Last September, Congress passed ONCA 22-82 (sponsored by Congressman Scott BigHorse), which is “An Act to authorize and appropriate the amount of $2,811,473 to the Pawhuska WELA of American Rescue Plan Act (ARPA) funds for the continuation and completion of a new facility project.” During the session, BigHorse said the new building will move the classroom environment into updated modern facilities, as well as eliminate the WELA waiting list for prospective students.
BigHorse also acknowledged the WELA staff, noting “my heart goes out to you because I’ve stood in your shoes and I’ve worked with children and I know what a trying time it can be, but you’ve got them at that stage where you’re making a huge impact because we’re taking (Osage children) out of our public schools and putting them – thanks to our past Congresses’ dedication to education – we’ve been able to make it this far and it’s my understanding we were just accredited with the seventh grade, so we’ll soon be starting seventh grade up here (in Daposka Ahnkodapi).”

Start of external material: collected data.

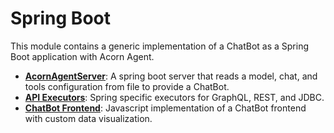 # Spring Boot

This module contains a generic implementation of a ChatBot as a Spring Boot application with Acorn Agent.

* **[AcornAgentServer](src/main/java/com/datasqrl/ai/spring)**: A spring boot server that reads a model, chat, and tools configuration from file to provide a ChatBot.
* **[API Executors](src/main/java/com/datasqrl/ai/api)**: Spring specific executors for GraphQL, REST, and JDBC.
* **[ChatBot Frontend](src/main/resources/public)**: Javascript implementation of a ChatBot frontend with custom data visualization.
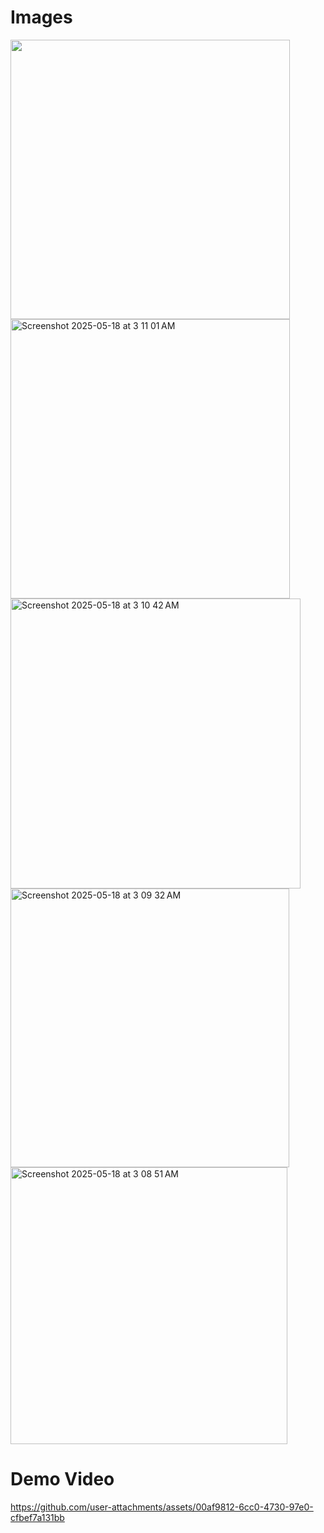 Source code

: # Images

<img src="https://github.com/user-attachments/assets/96ac40eb-394f-42f0-ac54-c2cc78b6da3e" width="447">
<img width="447" alt="Screenshot 2025-05-18 at 3 11 01 AM" src="https://github.com/user-attachments/assets/9f17b7c8-4fbf-4f13-97a1-521a93ee2f7f" />
<img width="464" alt="Screenshot 2025-05-18 at 3 10 42 AM" src="https://github.com/user-attachments/assets/3f6003c3-397b-4aaf-abbe-b6c72df77460" />
<img width="446" alt="Screenshot 2025-05-18 at 3 09 32 AM" src="https://github.com/user-attachments/assets/01481631-4fcc-48ca-98d4-d1ca971e6d1e" />
<img width="443" alt="Screenshot 2025-05-18 at 3 08 51 AM" src="https://github.com/user-attachments/assets/61a759e7-828b-4a6c-8c61-2387126d3abc" />



# Demo Video



https://github.com/user-attachments/assets/00af9812-6cc0-4730-97e0-cfbef7a131bb

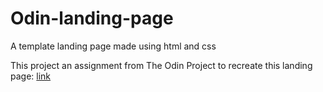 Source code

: # Odin-landing-page
A template landing page made using html and css

This project an assignment from The Odin Project to recreate this landing page: [link](https://cdn.statically.io/gh/TheOdinProject/curriculum/81a5d553f4073e593d23a6ab00d50eef8620796d/foundations/html_css/project/imgs/01.png) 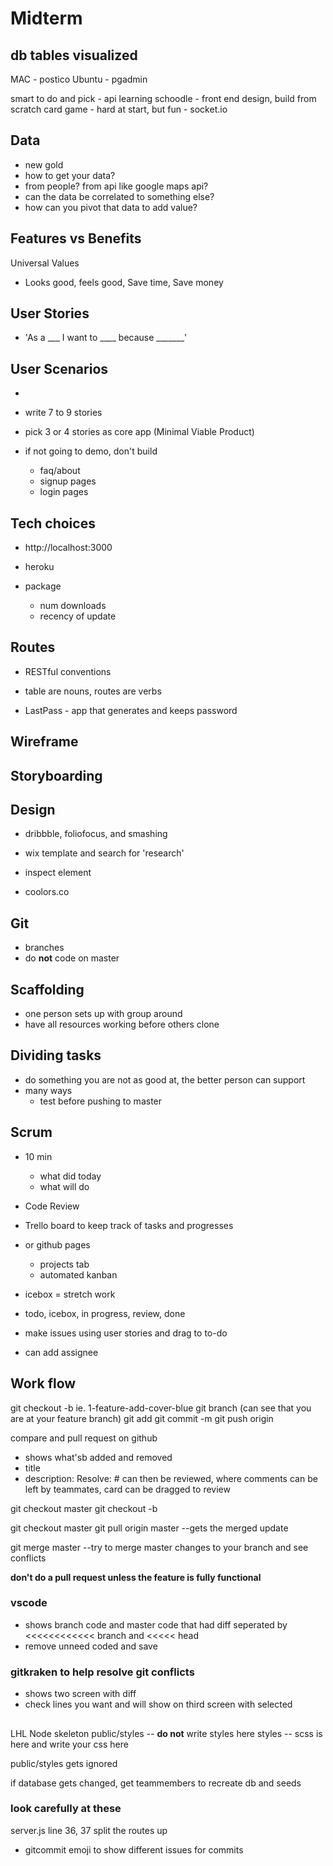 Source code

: # Midterm

## db tables visualized
MAC - postico
Ubuntu - pgadmin

smart to do and pick - api learning
schoodle - front end design, build from scratch
card game - hard at start, but fun - socket.io

## Data
- new gold
- how to get your data?
- from people? from api like google maps api?
- can the data be correlated to something else?
- how can you pivot that data to add value?

## Features vs Benefits
Universal Values
- Looks good, feels good, Save time, Save money

## User Stories
- 'As a ___ I want to ____ because _______'

## User Scenarios
- 

- write 7 to 9 stories
- pick 3 or 4 stories as core app (Minimal Viable Product)

- if not going to demo, don't build
	- faq/about
	- signup pages
	- <controversy> login pages </controversy>

## Tech choices

- http://localhost:3000
- heroku

- package
	- num downloads
	- recency of update

## Routes
- RESTful conventions
- table are nouns, routes are verbs

- LastPass - app that generates and keeps password

## Wireframe

## Storyboarding

## Design
- dribbble, foliofocus, and smashing
- wix template and search for 'research'
- inspect element

- coolors.co

## Git
- branches
- do **not** code on master

## Scaffolding
- one person sets up with group around
- have all resources working before others clone

## Dividing tasks

- do something you are not as good at, the better person can support
- many ways
	- test before pushing to master
## Scrum
- 10 min 
	- what did today
	- what will do

- Code Review

- Trello board to keep track of tasks and progresses
- or github pages
	- projects tab
	- automated kanban
- icebox = stretch work
- todo, icebox, in progress, review, done
- make issues using user stories and drag to to-do
- can add assignee

## Work flow
git checkout -b <branch name>
ie. 1-feature-add-cover-blue
git branch (can see that you are at your feature branch)
git add
git commit -m<msg>
git push origin <branch name>

compare and pull request on github
- shows what'sb  added and removed
- title
- description:
	<text>
	Resolve: #<feature>
can then be reviewed, where comments can be left by teammates, card can be dragged to review

git checkout master
git checkout -b <some other branch>
<same stuff to push branch to github>

git checkout master
git pull origin master --gets the merged update

<go to branch>
git merge master --try to merge master changes to your branch and see conflicts

**don't do a pull request unless the feature is fully functional**

### vscode
- shows branch code and master code that had diff seperated by <<<<<<<<<<<< branch and <<<<< head
- remove unneed coded and save
### gitkraken to help resolve git conflicts
- shows two screen with diff
- check lines you want and will show on third screen with selected

##
LHL Node skeleton
public/styles -- **do not** write styles here
styles -- scss is here and write your css here

public/styles gets ignored

if database gets changed, get teammembers to recreate db and seeds

### look carefully at these
server.js line 36, 37
split the routes up

- gitcommit emoji to show different issues for commits
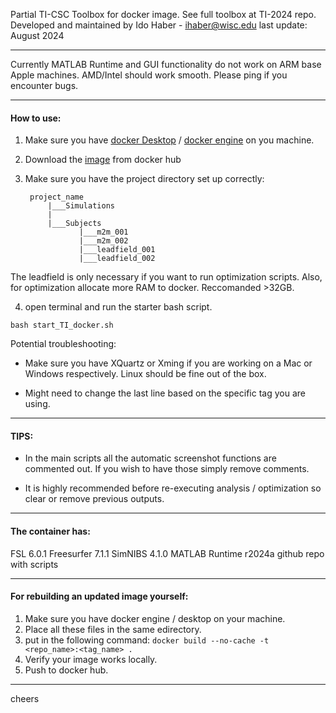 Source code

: Partial TI-CSC Toolbox for docker image. See full toolbox at TI-2024 repo.
Developed and maintained by Ido Haber - ihaber@wisc.edu
last update: August 2024

---

Currently MATLAB Runtime and GUI functionality do not work on ARM base Apple machines. AMD/Intel should work smooth. Please ping if you encounter bugs.

---

#### How to use:

1. Make sure you have [docker Desktop](https://www.docker.com/products/docker-desktop/) / [docker engine](https://docs.docker.com/engine/install/) on you machine.
2. Download the [image](https://hub.docker.com/r/idossha/ti-package) from docker hub
3. Make sure you have the project directory set up correctly:

        project_name 
            |___Simulations
            |
            |___Subjects
                   |___m2m_001
                   |___m2m_002
                   |___leadfield_001
                   |___leadfield_002


The leadfield is only necessary if you want to run optimization scripts.
Also, for optimization allocate more RAM to docker. Reccomanded >32GB.


4. open terminal and run the starter bash script.

`bash start_TI_docker.sh`


Potential troubleshooting:

* Make sure you have XQuartz or Xming if you are working on a Mac or Windows respectively. Linux should be fine out of the box.

* Might need to change the last line based on the specific tag you are using.

---

#### TIPS:

* In the main scripts all the automatic screenshot functions are commented out. If you wish to have those simply remove comments.

* It is highly recommended before re-executing analysis / optimization so clear or remove previous outputs. 


---

#### The container has:
FSL 6.0.1
Freesurfer 7.1.1
SimNIBS 4.1.0
MATLAB Runtime r2024a
github repo with scripts

---

#### For rebuilding an updated image yourself:

1. Make sure you have docker engine / desktop on your machine.
2. Place all these files in the same edirectory.
3. put in the following command: `docker build --no-cache -t <repo_name>:<tag_name> .` 
4. Verify your image works locally.
5. Push to docker hub.

---


cheers







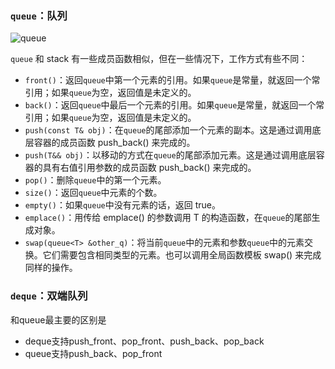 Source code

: ### `queue`：队列

![queue](http://c.biancheng.net/uploads/allimg/180913/2-1P913113140553.jpg)



`queue` 和 stack 有一些成员函数相似，但在一些情况下，工作方式有些不同：
- `front()`：返回`queue`中第一个元素的引用。如果`queue`是常量，就返回一个常引用；如果`queue`为空，返回值是未定义的。
- `back()`：返回`queue`中最后一个元素的引用。如果`queue`是常量，就返回一个常引用；如果`queue`为空，返回值是未定义的。
- `push(const T& obj)`：在`queue`的尾部添加一个元素的副本。这是通过调用底层容器的成员函数 push_back() 来完成的。
- `push(T&& obj)`：以移动的方式在`queue`的尾部添加元素。这是通过调用底层容器的具有右值引用参数的成员函数 push_back() 来完成的。
- `pop()`：删除`queue`中的第一个元素。
- `size()`：返回`queue`中元素的个数。
- `empty()`：如果`queue`中没有元素的话，返回 true。
- `emplace()`：用传给 emplace() 的参数调用 T 的构造函数，在`queue`的尾部生成对象。
- `swap(queue<T> &other_q)`：将当前`queue`中的元素和参数`queue`中的元素交换。它们需要包含相同类型的元素。也可以调用全局函数模板 swap() 来完成同样的操作。



### `deque`：双端队列

和queue最主要的区别是

- deque支持push_front、pop_front、push_back、pop_back
- queue支持push_back、pop_front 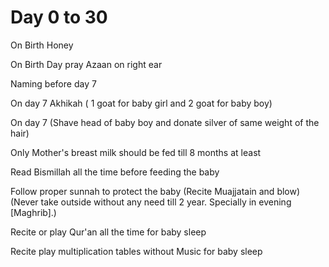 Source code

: # Day 0 to 30

On Birth Honey

On Birth Day pray Azaan on right ear

Naming before day 7

On day 7 Akhikah ( 1 goat for baby girl and 2 goat for baby boy)

On day 7 (Shave head of baby boy and donate silver of same weight of the hair)

Only Mother's breast milk should be fed till 8 months at least

Read Bismillah all the time before feeding the baby

Follow proper sunnah to protect the baby (Recite Muajjatain and blow) (Never take outside without any need till 2 year. Specially in evening [Maghrib].)



Recite or play Qur'an all the time for baby sleep

Recite play multiplication tables without Music for baby sleep

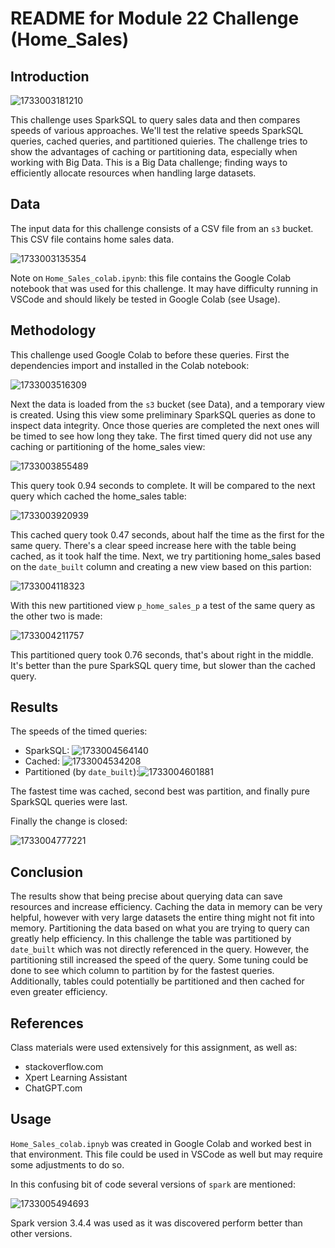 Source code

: 
# README for Module 22 Challenge (Home_Sales)

## Introduction

![1733003181210](image/README/1733003181210.png)

This challenge uses SparkSQL to query sales data and then compares speeds of various approaches. We'll test the relative speeds SparkSQL queries, cached queries, and partitioned quieries. The challenge tries to show the advantages of caching or partitioning data, especially when working with Big Data. This is a Big Data challenge; finding ways to efficiently allocate resources when handling large datasets.

## Data

The input data for this challenge consists of a CSV file from an `s3` bucket. This CSV file contains home sales data. 

![1733003135354](image/README/1733003135354.png)

Note on `Home_Sales_colab.ipynb`: this file contains the Google Colab notebook that was used for this challenge. It may have difficulty running in VSCode and should likely be tested in Google Colab (see Usage).

## Methodology

This challenge used Google Colab to before these queries. First the dependencies import and installed in the Colab notebook:

![1733003516309](image/README/1733003516309.png)

Next the data is loaded from the `s3` bucket (see Data), and a temporary view is created. Using this view some preliminary SparkSQL queries as done to inspect data integrity. Once those queries are completed the next ones will be timed to see how long they take. The first timed query did not use any caching or partitioning of the home_sales view:

![1733003855489](image/README/1733003855489.png)

This query took 0.94 seconds to complete. It will be compared to the next query which cached the home_sales table:

![1733003920939](image/README/1733003920939.png)

This cached query took 0.47 seconds, about half the time as the first for the same query. There's a clear speed increase here with the table being cached, as it took half the time. Next, we try partitioning home_sales based on the `date_built` column and creating a new view based on this partion:

![1733004118323](image/README/1733004118323.png)

With this new partitioned view `p_home_sales_p` a test of the same query as the other two is made:

![1733004211757](image/README/1733004211757.png)

This partitioned query took 0.76 seconds, that's about right in the middle. It's better than the pure SparkSQL query time, but slower than the cached query.

## Results

The speeds of the timed queries:

* SparkSQL: ![1733004564140](image/README/1733004564140.png)
* Cached: ![1733004534208](image/README/1733004534208.png)
* Partitioned (by `date_built`):![1733004601881](image/README/1733004601881.png)

The fastest time was cached, second best was partition, and finally pure SparkSQL queries were last.

Finally the change is closed:

![1733004777221](image/README/1733004777221.png)


## Conclusion

The results show that being precise about querying data can save resources and increase efficiency. Caching the data in memory can be very helpful, however with very large datasets the entire thing might not fit into memory. Partitioning the data based on what you are trying to query can greatly help efficiency. In this challenge the table was partitioned by `date_built` which was not directly referenced in the query. However, the partitioning still increased the speed of the query. Some tuning could be done to see which column to partition by for the fastest queries. Additionally, tables could potentially be partitioned and then cached for even greater efficiency.

## References

Class materials were used extensively for this assignment, as well as:

* stackoverflow.com
* Xpert Learning Assistant
* ChatGPT.com

## Usage

`Home_Sales_colab.ipnyb` was created in Google Colab and worked best in that environment. This file could be used in VSCode as well but may require some adjustments to do so.

In this confusing bit of code several versions of `spark` are mentioned:

![1733005494693](image/README/1733005494693.png)

Spark version 3.4.4 was used as it was discovered perform better than other versions.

“This is a milestone, this is something that’s been in my mind all of my life, why can’t we educate our own people? Why can’t we bring our elements in and get our school and us run it the way we want to, not the way a school board wants to or some other parent that doesn’t care about us,” BigHorse said. “Congress was really involved in this (funding bill consideration) … we passed a total of five pieces of legislation for a total of $7.9 million for this endeavor.”
Jennifer Holding, the Nation’s director of Child Care and Development, is serving her first year in the post and said the project is a “multi-department collaboration” including the two government branches, grants staff, Roads Department, Historic Preservation, Information Technology, and language and culture departments.
Referring to WELA staff and teachers, Holding said “I know they’re going to love this new building and they’ve definitely paid their time in the old building and this will be awesome for them… We know it’s going to be a beautiful building with absolutely everything that the children and the teachers need. There’s going to be separate classrooms for each age group with outdoor classrooms attached to those classrooms, there’s going to be two gross motor skills rooms for different age groups, a huge kitchen, resource room and a break room for the teachers, a room for nursing mothers that can come nurse their babies during the day, office space and a training room for teachers so they can have their trainings on-site and there’s going to be a giant playground … We anxiously await to see the finished facility for the 2024 school year.”
Casey Johnson, Secretary of Development, said the Child Care building project is “the first big project since the reorganization of the Nation (with six cabinet secretaries) that spans different secretaries, so basically the Secretary of Social Services (Teresa Bledsoe) is over Child Care and Development where the (building) money came from and then it comes to Secretary of Development for building and construction and in the end, it’s going to be handed off to Secretary of Education (Vann Bighorse) where the WELA falls under.”
Tara McKinney, WELA Director, said she’s held the post for almost three years and “this is such an exciting time for the WELA program, I’ve been involved with this building project from the beginning and I’m so grateful for the collaboration efforts from each program within the Osage Nation, it was a joy working with each of you as well as Selser Schaefer (architect firm), we had a lot of meetings and a lot of things that go into planning a building.”
Johnson noted Builders Unlimited will be the contractor will be working on the construction and the Nation’s Roads and Tribal Development and Land Acquisition Department will also be involved as well. After the officials’ remarks, the education, government officials and WELA students participated in the ribbon-cutting and stood for photos to celebrate the project’s start.